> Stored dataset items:

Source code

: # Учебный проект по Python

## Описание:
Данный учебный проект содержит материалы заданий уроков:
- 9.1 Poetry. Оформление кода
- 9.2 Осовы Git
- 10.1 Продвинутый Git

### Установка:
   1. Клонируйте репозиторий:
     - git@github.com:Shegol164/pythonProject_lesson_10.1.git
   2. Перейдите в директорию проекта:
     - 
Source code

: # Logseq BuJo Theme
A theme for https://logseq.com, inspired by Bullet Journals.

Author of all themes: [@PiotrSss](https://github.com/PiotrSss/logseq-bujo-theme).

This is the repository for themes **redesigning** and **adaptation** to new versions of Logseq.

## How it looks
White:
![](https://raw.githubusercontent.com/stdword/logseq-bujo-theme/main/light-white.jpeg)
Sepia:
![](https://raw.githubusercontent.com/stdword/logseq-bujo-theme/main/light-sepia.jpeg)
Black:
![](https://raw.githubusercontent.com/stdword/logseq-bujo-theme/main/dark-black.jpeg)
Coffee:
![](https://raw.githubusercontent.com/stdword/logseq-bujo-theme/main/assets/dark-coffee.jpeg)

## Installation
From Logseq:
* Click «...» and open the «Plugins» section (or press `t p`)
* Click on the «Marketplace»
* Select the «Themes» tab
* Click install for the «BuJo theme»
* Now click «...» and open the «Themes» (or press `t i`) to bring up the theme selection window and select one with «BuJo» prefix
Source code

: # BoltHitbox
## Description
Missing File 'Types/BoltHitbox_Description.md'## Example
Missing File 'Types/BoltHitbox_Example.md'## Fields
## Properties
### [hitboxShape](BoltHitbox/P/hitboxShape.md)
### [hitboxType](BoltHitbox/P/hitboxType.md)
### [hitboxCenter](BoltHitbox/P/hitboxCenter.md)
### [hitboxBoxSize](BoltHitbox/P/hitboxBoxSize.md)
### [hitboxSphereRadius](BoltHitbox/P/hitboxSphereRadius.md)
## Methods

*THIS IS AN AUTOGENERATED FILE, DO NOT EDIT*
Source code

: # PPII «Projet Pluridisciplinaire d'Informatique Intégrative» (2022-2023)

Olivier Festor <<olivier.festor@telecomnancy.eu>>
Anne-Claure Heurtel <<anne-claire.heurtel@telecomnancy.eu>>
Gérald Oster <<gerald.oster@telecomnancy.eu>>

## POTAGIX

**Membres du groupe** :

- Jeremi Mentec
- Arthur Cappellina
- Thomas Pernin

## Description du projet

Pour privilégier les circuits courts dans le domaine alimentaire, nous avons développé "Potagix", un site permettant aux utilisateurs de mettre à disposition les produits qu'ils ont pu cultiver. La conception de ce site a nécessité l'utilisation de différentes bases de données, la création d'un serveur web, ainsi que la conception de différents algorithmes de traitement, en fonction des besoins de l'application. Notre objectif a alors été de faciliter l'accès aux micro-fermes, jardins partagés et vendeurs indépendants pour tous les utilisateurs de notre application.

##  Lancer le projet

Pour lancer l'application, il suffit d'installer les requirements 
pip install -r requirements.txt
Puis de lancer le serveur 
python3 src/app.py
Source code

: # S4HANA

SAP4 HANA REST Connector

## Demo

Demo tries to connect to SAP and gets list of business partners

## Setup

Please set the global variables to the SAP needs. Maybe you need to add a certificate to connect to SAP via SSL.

> ABOUT THIS TASK:
In the entries above, restate word for word the lines between the one holding "- Jeremi Mentec" and the one holding "## Description du projet", inclusive, and nothing besides.

> SOLVED PROBLEM:
- Jeremi Mentec
- Arthur Cappellina
- Thomas Pernin

## Description du projet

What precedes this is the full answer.